- [Task prompt]:
What you need to do is retype every entry exactly as written.
Data for this exercise START
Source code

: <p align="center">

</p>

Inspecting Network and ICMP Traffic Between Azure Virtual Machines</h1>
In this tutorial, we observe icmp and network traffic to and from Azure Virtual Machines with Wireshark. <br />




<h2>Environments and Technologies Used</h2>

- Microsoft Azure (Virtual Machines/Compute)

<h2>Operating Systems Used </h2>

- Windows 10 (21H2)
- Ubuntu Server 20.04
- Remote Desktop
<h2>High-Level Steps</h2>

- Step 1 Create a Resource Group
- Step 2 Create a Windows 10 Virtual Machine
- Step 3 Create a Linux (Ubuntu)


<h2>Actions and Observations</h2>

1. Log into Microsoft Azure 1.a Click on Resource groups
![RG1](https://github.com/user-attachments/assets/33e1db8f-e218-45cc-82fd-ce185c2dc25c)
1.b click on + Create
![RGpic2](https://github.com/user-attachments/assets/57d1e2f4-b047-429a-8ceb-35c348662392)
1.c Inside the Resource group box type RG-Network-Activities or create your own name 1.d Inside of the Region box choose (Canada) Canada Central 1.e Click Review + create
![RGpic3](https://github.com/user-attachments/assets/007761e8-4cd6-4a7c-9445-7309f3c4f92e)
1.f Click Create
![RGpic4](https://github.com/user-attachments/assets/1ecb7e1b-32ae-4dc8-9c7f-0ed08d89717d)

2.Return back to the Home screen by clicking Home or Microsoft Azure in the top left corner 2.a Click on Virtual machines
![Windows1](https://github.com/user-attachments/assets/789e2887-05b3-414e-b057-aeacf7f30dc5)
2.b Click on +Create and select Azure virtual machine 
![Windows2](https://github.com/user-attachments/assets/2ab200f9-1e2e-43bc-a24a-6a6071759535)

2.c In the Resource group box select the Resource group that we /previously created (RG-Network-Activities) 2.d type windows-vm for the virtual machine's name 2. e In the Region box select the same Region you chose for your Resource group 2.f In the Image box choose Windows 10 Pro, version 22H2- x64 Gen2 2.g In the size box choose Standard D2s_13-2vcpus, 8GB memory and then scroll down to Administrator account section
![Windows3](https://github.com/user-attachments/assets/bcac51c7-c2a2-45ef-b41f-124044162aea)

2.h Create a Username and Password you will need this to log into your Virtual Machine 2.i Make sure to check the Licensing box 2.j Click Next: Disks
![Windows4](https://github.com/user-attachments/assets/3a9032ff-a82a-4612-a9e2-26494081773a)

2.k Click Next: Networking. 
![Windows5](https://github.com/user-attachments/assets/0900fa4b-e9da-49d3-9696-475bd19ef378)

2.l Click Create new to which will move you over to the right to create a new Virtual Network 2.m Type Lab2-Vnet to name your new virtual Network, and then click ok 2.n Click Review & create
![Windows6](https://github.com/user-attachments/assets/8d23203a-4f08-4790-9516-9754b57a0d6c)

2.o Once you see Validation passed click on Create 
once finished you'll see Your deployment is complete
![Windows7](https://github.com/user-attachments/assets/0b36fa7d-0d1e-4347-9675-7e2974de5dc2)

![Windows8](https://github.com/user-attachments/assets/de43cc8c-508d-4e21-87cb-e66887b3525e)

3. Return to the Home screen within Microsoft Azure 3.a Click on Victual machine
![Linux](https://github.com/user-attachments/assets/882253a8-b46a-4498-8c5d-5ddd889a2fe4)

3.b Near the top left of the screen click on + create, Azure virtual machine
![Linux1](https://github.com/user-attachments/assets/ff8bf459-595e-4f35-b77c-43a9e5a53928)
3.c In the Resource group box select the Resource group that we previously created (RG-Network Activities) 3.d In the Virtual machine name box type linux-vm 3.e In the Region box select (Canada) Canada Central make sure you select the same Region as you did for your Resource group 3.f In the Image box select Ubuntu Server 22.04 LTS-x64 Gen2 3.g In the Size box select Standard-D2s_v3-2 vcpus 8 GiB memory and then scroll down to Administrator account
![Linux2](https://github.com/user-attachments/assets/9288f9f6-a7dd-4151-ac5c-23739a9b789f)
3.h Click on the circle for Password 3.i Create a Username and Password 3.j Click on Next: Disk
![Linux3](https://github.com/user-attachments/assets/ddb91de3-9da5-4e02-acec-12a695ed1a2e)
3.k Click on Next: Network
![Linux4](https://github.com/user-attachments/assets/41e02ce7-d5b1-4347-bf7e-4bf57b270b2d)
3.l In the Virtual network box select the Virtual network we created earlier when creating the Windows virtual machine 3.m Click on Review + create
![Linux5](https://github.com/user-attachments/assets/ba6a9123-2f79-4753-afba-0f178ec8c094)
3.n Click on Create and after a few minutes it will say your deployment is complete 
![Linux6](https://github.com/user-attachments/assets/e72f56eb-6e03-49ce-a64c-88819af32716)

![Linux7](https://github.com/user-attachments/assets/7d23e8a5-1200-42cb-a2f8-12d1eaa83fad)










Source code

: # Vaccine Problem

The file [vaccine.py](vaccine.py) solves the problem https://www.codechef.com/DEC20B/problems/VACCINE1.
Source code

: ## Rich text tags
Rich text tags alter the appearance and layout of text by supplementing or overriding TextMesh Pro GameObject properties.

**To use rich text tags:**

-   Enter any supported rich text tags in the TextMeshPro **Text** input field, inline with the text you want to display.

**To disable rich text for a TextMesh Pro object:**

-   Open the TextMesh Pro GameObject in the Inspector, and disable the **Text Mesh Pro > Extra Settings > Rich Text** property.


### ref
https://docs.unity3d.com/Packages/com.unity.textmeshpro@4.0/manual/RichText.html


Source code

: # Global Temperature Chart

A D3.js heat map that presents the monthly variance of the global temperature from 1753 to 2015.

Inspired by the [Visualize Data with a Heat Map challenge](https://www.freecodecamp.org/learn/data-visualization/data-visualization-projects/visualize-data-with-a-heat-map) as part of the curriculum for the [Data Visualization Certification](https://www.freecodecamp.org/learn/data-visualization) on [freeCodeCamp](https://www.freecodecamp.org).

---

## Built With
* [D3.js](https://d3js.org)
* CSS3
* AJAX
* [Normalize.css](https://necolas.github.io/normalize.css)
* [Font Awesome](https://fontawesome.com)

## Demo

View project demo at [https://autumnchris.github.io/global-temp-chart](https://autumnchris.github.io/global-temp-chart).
Data for this exercise END
- [Result for this exercise]:
Source code

: <p align="center">

</p>

Inspecting Network and ICMP Traffic Between Azure Virtual Machines</h1>
In this tutorial, we observe icmp and network traffic to and from Azure Virtual Machines with Wireshark. <br />




<h2>Environments and Technologies Used</h2>

- Microsoft Azure (Virtual Machines/Compute)

<h2>Operating Systems Used </h2>

- Windows 10 (21H2)
- Ubuntu Server 20.04
- Remote Desktop
<h2>High-Level Steps</h2>

- Step 1 Create a Resource Group
- Step 2 Create a Windows 10 Virtual Machine
- Step 3 Create a Linux (Ubuntu)


<h2>Actions and Observations</h2>

1. Log into Microsoft Azure 1.a Click on Resource groups
![RG1](https://github.com/user-attachments/assets/33e1db8f-e218-45cc-82fd-ce185c2dc25c)
1.b click on + Create
![RGpic2](https://github.com/user-attachments/assets/57d1e2f4-b047-429a-8ceb-35c348662392)
1.c Inside the Resource group box type RG-Network-Activities or create your own name 1.d Inside of the Region box choose (Canada) Canada Central 1.e Click Review + create
![RGpic3](https://github.com/user-attachments/assets/007761e8-4cd6-4a7c-9445-7309f3c4f92e)
1.f Click Create
![RGpic4](https://github.com/user-attachments/assets/1ecb7e1b-32ae-4dc8-9c7f-0ed08d89717d)

2.Return back to the Home screen by clicking Home or Microsoft Azure in the top left corner 2.a Click on Virtual machines
![Windows1](https://github.com/user-attachments/assets/789e2887-05b3-414e-b057-aeacf7f30dc5)
2.b Click on +Create and select Azure virtual machine 
![Windows2](https://github.com/user-attachments/assets/2ab200f9-1e2e-43bc-a24a-6a6071759535)

2.c In the Resource group box select the Resource group that we /previously created (RG-Network-Activities) 2.d type windows-vm for the virtual machine's name 2. e In the Region box select the same Region you chose for your Resource group 2.f In the Image box choose Windows 10 Pro, version 22H2- x64 Gen2 2.g In the size box choose Standard D2s_13-2vcpus, 8GB memory and then scroll down to Administrator account section
![Windows3](https://github.com/user-attachments/assets/bcac51c7-c2a2-45ef-b41f-124044162aea)

2.h Create a Username and Password you will need this to log into your Virtual Machine 2.i Make sure to check the Licensing box 2.j Click Next: Disks
![Windows4](https://github.com/user-attachments/assets/3a9032ff-a82a-4612-a9e2-26494081773a)

2.k Click Next: Networking. 
![Windows5](https://github.com/user-attachments/assets/0900fa4b-e9da-49d3-9696-475bd19ef378)

2.l Click Create new to which will move you over to the right to create a new Virtual Network 2.m Type Lab2-Vnet to name your new virtual Network, and then click ok 2.n Click Review & create
![Windows6](https://github.com/user-attachments/assets/8d23203a-4f08-4790-9516-9754b57a0d6c)

2.o Once you see Validation passed click on Create 
once finished you'll see Your deployment is complete
![Windows7](https://github.com/user-attachments/assets/0b36fa7d-0d1e-4347-9675-7e2974de5dc2)

![Windows8](https://github.com/user-attachments/assets/de43cc8c-508d-4e21-87cb-e66887b3525e)

3. Return to the Home screen within Microsoft Azure 3.a Click on Victual machine
![Linux](https://github.com/user-attachments/assets/882253a8-b46a-4498-8c5d-5ddd889a2fe4)

3.b Near the top left of the screen click on + create, Azure virtual machine
![Linux1](https://github.com/user-attachments/assets/ff8bf459-595e-4f35-b77c-43a9e5a53928)
3.c In the Resource group box select the Resource group that we previously created (RG-Network Activities) 3.d In the Virtual machine name box type linux-vm 3.e In the Region box select (Canada) Canada Central make sure you select the same Region as you did for your Resource group 3.f In the Image box select Ubuntu Server 22.04 LTS-x64 Gen2 3.g In the Size box select Standard-D2s_v3-2 vcpus 8 GiB memory and then scroll down to Administrator account
![Linux2](https://github.com/user-attachments/assets/9288f9f6-a7dd-4151-ac5c-23739a9b789f)
3.h Click on the circle for Password 3.i Create a Username and Password 3.j Click on Next: Disk
![Linux3](https://github.com/user-attachments/assets/ddb91de3-9da5-4e02-acec-12a695ed1a2e)
3.k Click on Next: Network
![Linux4](https://github.com/user-attachments/assets/41e02ce7-d5b1-4347-bf7e-4bf57b270b2d)
3.l In the Virtual network box select the Virtual network we created earlier when creating the Windows virtual machine 3.m Click on Review + create
![Linux5](https://github.com/user-attachments/assets/ba6a9123-2f79-4753-afba-0f178ec8c094)
3.n Click on Create and after a few minutes it will say your deployment is complete 
![Linux6](https://github.com/user-attachments/assets/e72f56eb-6e03-49ce-a64c-88819af32716)

![Linux7](https://github.com/user-attachments/assets/7d23e8a5-1200-42cb-a2f8-12d1eaa83fad)










Source code

: # Vaccine Problem

The file [vaccine.py](vaccine.py) solves the problem https://www.codechef.com/DEC20B/problems/VACCINE1.
Source code

: ## Rich text tags
Rich text tags alter the appearance and layout of text by supplementing or overriding TextMesh Pro GameObject properties.

**To use rich text tags:**

-   Enter any supported rich text tags in the TextMeshPro **Text** input field, inline with the text you want to display.

**To disable rich text for a TextMesh Pro object:**

-   Open the TextMesh Pro GameObject in the Inspector, and disable the **Text Mesh Pro > Extra Settings > Rich Text** property.


### ref
https://docs.unity3d.com/Packages/com.unity.textmeshpro@4.0/manual/RichText.html


Source code

: # Global Temperature Chart

A D3.js heat map that presents the monthly variance of the global temperature from 1753 to 2015.

Inspired by the [Visualize Data with a Heat Map challenge](https://www.freecodecamp.org/learn/data-visualization/data-visualization-projects/visualize-data-with-a-heat-map) as part of the curriculum for the [Data Visualization Certification](https://www.freecodecamp.org/learn/data-visualization) on [freeCodeCamp](https://www.freecodecamp.org).

---

## Built With
* [D3.js](https://d3js.org)
* CSS3
* AJAX
* [Normalize.css](https://necolas.github.io/normalize.css)
* [Font Awesome](https://fontawesome.com)

## Demo

View project demo at [https://autumnchris.github.io/global-temp-chart](https://autumnchris.github.io/global-temp-chart).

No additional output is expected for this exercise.